Hoevenaar-Blom Marieke P, Guillemont Juliette, Ngandu Tiia, Beishuizen Cathrien R L, Coley Nicola, Moll van Charante Eric P, Andrieu Sandrine, Kivipelto Miia, Soininen Hilkka, Brayne Carol, Meiller Yannick, Richard Edo
Department of Neurology, Academic Medical Center, University of Amsterdam, Amsterdam, The Netherlands.
INSERM, University of Toulouse, Toulouse, France.
PLoS One. 2017 Sep 12;12(9):e0182362. doi: 10.1371/journal.pone.0182362. eCollection 2017.

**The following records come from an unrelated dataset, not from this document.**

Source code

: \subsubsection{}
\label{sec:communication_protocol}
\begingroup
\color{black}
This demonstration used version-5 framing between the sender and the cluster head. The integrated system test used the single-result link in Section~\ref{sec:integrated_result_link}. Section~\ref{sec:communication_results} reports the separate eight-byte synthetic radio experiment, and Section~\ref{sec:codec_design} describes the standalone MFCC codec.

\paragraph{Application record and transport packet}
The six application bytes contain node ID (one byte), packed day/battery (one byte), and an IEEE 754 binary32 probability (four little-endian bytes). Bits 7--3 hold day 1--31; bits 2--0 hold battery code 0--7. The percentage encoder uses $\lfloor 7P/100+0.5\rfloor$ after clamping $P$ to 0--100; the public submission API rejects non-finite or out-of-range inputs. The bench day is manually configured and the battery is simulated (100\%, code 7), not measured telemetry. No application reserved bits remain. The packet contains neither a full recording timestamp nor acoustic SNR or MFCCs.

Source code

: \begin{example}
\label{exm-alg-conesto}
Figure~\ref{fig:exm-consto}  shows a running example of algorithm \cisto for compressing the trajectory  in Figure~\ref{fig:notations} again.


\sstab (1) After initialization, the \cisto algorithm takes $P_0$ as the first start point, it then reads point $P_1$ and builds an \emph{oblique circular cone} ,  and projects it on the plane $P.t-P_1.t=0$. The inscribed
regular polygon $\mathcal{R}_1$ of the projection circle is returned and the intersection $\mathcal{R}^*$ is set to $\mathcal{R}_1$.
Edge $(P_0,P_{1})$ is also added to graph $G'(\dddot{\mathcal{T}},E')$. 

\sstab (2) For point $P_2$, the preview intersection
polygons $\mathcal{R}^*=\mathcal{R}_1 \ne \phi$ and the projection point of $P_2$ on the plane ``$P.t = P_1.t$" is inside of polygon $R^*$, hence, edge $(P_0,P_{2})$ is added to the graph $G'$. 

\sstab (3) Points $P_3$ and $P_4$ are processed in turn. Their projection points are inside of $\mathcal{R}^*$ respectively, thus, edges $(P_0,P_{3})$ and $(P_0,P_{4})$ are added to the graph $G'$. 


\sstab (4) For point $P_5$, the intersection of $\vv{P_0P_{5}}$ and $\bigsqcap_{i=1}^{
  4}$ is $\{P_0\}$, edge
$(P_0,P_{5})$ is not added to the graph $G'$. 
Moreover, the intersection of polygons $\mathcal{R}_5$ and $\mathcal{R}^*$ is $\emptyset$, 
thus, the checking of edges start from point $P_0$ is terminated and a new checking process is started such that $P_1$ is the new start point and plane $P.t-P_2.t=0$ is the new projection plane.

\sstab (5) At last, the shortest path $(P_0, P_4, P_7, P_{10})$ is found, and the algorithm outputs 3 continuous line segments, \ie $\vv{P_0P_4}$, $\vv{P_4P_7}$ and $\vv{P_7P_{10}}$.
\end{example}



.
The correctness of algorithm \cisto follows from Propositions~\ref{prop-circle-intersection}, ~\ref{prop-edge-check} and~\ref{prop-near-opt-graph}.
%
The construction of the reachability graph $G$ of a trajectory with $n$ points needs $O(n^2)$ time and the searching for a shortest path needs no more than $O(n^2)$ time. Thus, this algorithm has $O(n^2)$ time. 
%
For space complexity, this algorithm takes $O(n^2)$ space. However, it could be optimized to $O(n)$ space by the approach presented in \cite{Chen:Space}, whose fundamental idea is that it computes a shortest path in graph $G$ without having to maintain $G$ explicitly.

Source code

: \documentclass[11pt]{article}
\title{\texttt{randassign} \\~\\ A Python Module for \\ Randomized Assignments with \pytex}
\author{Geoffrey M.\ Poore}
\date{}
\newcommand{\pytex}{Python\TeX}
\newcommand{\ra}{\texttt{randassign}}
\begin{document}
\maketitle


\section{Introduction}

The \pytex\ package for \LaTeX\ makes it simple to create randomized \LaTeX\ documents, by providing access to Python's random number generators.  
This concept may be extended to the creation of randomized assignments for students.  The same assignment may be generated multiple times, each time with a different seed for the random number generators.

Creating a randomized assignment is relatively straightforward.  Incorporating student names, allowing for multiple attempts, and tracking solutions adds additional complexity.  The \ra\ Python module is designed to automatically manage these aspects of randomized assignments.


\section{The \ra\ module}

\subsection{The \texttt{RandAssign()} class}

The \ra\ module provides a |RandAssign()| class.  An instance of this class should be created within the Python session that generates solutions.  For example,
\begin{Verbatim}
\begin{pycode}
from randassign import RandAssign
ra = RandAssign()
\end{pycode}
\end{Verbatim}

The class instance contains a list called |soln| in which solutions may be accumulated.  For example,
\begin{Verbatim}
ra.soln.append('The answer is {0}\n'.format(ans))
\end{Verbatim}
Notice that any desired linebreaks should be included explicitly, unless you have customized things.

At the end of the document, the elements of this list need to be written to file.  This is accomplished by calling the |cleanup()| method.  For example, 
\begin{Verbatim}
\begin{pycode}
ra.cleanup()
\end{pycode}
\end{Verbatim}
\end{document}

Lack of attention to missing data in research may result in biased results, loss of power and reduced generalizability. Registering reasons for missing values at the time of data collection, or-in the case of sharing existing data-before making data available to other teams, can save time and efforts, improve scientific value and help to prevent erroneous assumptions and biased results. To ensure that encoding of missing data is sufficient to understand the reason why data are missing, it should ideally be context-free. Therefore, 11 context-free codes of missing data were carefully designed based on three completed randomized controlled clinical trials and tested in a new randomized controlled clinical trial by an international team consisting of clinical researchers and epidemiologists with extended experience in designing and conducting trials and an Information System expert. These codes can be divided into missing due to participant and/or participation characteristics (n = 6), missing by design (n = 4), and due to a procedural error (n = 1). Broad implementation of context-free missing data encoding may enhance the possibilities of data sharing and pooling, thus allowing more powerful analyses using existing data.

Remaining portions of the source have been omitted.